ML4Sci #1: Discovering new materials from abstracts; Designing diffractive metagratings with GAN's; How ML can help fight climate change; +Industry Highlight

Welcome to the inaugural issue of ML4Sci!

Hi, I’m Charles Yang and I’m sharing (roughly) monthly issues that describe various applications of artificial intelligence and machine learning in the scientific community. If you’re interested in receiving this newsletter or if you know someone who would, subscribe here.

Unsupervised NLP on scientific abstracts is able to discover new materials

Using 3.3M scientific abstracts mined from materials science related journals, researchers at Lawrence Berkeley National Lab and UC Berkeley trained a Word2Vec model on this dataset to learn embeddings of material science terms. They showed that traditional NLP vector operations (projection, addition, subtraction) match the same intuition that material scientists would expect. For instance, their word embeddings were able to complete the following analogy with the correct term (antiferromagnetic)


They also show that the degree of cosine similarity between materials (e.g.Bi2Te3) and properties (e.g. thermoelectric) is a good predictor of actual performance, as determined by DFT calculations. Most fascinatingly, they retrained their model on historical abstracts and showed that word embeddings were able to predict material-properties pairs that were not present in the literature at the time. For instance, CuGa2Te is one of the best thermoelectrics known today and was first reported in 2012, but a Word2Vec model trained on abstracts published before 2009 would have ranked CuGa2Te as one of the top 5 materials for thermoelectrics - 4 years before it was experimentally tested!

They also showed that Word2Vec trained on Wikipedia articles, a much larger corpus, does not perform well at predicting material properties. It seems more data is not always better, and we still need material scientists to interpret model predictions in the context of their field (just imagine the process of tokenizing molecule and chemical compounds, many of which can be written in different ways)

The growing computational materials community has begun developing large, open-source, high-quality datasets such as the materials project and materials scholar. Such repositories are critical because they help drive the progress and iterative development of machine learning models for specific scientific domains. I hope to do some more extensive coverage on these resources in the coming issues.


Designing Diffractive Metagratings with GAN’s

Metasurfaces are used in a variety of applications for the manipulation of light. However, traditional optimization of the design of metasurfaces require slow, iterative, optimizations which use intensive numerical solvers [this is a very common problem setup in ML4Sci: traditional numerical models(molecular dynamics, density functional theory, finite element, optical physics solvers, etc.) are terribly slow and we need a better way to explore large design spaces,namely machine learning. Expect to hear more about this problem setup in a variety of fields]. In this work, Jonathan Fan’s lab at Stanford uses a conditional GAN trained on an small, initial, high-performance design training set generated by adjoint-based optimization. The cGAN then generates an order of magnitude more samples, which are then refined with adjoint-based optimization.
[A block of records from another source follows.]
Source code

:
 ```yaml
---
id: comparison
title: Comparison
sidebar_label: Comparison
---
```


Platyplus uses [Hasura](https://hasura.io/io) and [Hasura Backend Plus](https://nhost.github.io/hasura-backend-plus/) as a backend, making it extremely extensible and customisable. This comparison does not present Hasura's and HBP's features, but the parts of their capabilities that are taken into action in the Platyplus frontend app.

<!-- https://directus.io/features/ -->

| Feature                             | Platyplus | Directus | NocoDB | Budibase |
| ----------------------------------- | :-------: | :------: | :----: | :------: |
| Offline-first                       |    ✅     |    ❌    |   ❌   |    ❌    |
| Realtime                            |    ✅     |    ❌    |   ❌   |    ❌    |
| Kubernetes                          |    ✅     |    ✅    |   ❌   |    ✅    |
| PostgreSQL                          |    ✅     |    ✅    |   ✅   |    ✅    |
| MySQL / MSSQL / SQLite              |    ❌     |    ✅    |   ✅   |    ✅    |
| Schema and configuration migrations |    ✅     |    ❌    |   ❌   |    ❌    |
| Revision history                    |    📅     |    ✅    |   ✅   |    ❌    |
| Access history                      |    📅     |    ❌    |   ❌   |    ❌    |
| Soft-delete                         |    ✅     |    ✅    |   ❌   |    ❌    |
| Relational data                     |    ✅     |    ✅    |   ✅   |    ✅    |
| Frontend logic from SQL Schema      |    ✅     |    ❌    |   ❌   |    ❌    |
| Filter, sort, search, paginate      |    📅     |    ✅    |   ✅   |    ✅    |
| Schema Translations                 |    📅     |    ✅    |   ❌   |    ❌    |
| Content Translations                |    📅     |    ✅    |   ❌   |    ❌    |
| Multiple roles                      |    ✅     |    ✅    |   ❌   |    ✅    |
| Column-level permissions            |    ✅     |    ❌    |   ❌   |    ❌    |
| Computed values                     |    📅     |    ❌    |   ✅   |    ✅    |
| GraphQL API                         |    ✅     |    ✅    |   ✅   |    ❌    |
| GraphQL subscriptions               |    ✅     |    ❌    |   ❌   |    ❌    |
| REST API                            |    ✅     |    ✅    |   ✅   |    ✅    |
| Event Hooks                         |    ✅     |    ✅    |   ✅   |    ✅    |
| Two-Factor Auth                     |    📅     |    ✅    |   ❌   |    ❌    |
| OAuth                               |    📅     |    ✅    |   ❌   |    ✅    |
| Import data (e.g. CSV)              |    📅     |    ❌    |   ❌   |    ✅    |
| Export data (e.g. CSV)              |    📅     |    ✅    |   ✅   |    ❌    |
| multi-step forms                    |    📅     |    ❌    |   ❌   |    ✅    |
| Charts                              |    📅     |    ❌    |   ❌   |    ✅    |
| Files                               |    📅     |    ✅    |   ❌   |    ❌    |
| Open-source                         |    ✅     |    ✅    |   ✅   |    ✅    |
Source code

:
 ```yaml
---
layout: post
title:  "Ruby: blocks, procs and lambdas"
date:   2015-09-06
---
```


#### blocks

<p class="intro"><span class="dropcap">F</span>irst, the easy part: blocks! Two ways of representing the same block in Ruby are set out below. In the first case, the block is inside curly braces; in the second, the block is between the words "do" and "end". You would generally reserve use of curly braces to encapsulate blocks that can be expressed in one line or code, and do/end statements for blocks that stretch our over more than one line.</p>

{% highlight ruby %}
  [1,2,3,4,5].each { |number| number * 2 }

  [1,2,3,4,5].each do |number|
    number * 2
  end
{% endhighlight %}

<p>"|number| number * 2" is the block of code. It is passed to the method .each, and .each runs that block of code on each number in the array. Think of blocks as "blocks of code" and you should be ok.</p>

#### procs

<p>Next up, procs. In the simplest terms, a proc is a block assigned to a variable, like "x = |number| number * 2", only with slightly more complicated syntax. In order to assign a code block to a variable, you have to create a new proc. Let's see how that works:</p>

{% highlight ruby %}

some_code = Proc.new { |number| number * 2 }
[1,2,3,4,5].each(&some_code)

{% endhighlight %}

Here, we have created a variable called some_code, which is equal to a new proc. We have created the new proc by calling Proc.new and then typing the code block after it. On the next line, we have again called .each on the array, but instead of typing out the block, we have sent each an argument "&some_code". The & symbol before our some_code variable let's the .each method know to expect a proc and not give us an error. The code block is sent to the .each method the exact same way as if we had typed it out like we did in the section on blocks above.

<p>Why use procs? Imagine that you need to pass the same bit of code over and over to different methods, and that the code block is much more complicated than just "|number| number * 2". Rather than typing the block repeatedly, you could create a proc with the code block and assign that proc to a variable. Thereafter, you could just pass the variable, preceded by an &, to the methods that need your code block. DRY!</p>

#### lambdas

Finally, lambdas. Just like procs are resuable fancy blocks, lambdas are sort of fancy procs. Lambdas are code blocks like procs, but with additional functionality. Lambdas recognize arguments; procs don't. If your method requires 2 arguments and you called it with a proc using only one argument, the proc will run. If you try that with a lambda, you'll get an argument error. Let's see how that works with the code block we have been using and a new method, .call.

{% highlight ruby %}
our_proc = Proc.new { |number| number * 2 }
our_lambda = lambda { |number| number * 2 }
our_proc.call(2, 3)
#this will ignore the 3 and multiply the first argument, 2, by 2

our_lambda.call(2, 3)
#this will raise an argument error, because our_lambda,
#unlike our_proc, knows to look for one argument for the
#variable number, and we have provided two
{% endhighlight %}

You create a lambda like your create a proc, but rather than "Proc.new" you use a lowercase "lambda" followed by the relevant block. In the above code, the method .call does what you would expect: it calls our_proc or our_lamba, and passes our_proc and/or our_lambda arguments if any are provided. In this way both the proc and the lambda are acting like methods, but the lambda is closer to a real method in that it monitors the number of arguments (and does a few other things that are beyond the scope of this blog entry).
This work highlights several important aspects of ML4Sci that differentiate it from traditional ML techniques. While using traditional computer vision models, their cGAN model is able to be combined with traditional optimization techniques i.e. adjoint-based optimization. The GAN is no longer the final solution but rather a good initialization technique that reduces the time to find novel designs by orders of magnitudes. This analogy certainly does not exist in normal GAN’s for computer vision - we have no way of “optimizing” or refining faces generated by GAN’s. This is a good example of how traditional scientific techniques are not discarded or abandoned, but are used in conjunction with ML techniques.

Another important idea introduced in this paper is that the refined, adjoint optimized, outputs produced by cGAN can then be fed back into the cGAN, allowing for a “second-generation” cGAN. But there’s practically no reason this method can’t be repeated allowing for many generations of cGAN’s, which could be progressively grown in size as the training dataset scales. This is a notably different idea than what is normally meant by Progressively Growing GAN - we’re not changing the image resolution, but rather it is the size of the dataset that is changing. This is only possible because of a key differentiator in inverse-design problems in science: we can usually generate many initial designs for free, as opposed to computer vision problems, where we cannot just generate more images of faces whenever we want. The Fan group has already published an arxiv preprint of this exact idea here.

Tackling Climate Change with ML

Climate change is one of the most daunting and frightening issues of our time. This report by an interdisciplanary team of machine learning experts from both industry and academia highlights how ML can be used to fight climate change. They identify 13 climate change domains and for each domain, identify different ML areas that could be utilized e.g. Transfer Learning, NLP, RL and control etc. Within each domain, they identify sub-areas of research and how ML can be applied to each sub-areas, with conveniant labels such as High-Leverage and Long-Term for each sub-area.

Of course, the work doesn’t stop with just a report! They’ve set up a website, with an interactive version of the paper, a newsletter, a schedule of future events at various conferences, and a FAQ. I would definitely recommend reading this report if you’re interested in learning more about the various impactful ways ML can be used to help save Planet Earth.

If you want to move beyond research and can’t wait to begin implementing models that can be used in the real world, I’d suggest checking out Open Climate Fix, a fully open-source non-profit recently founded by Jack Kelly, a former DeepMind research engineer who’s now applying computer science to climate change.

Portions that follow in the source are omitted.